__Task to carry out__. Please output the records below in full, exactly as given, but without the images.

===== Records shown

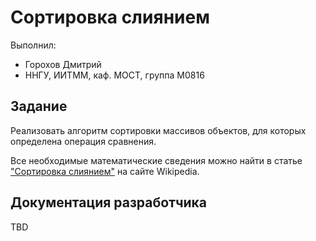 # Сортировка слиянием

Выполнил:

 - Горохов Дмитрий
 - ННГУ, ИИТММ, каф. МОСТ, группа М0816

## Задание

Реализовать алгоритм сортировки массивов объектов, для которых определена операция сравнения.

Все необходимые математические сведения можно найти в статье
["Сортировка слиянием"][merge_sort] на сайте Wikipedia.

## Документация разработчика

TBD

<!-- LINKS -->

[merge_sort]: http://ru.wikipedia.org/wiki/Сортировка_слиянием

==========

__Written reply__.
 # Сортировка слиянием

Выполнил:

 - Горохов Дмитрий
 - ННГУ, ИИТММ, каф. МОСТ, группа М0816

## Задание

Реализовать алгоритм сортировки массивов объектов, для которых определена операция сравнения.

Все необходимые математические сведения можно найти в статье
["Сортировка слиянием"][merge_sort] на сайте Wikipedia.

## Документация разработчика

TBD

<!-- LINKS -->

[merge_sort]: http://ru.wikipedia.org/wiki/Сортировка_слиянием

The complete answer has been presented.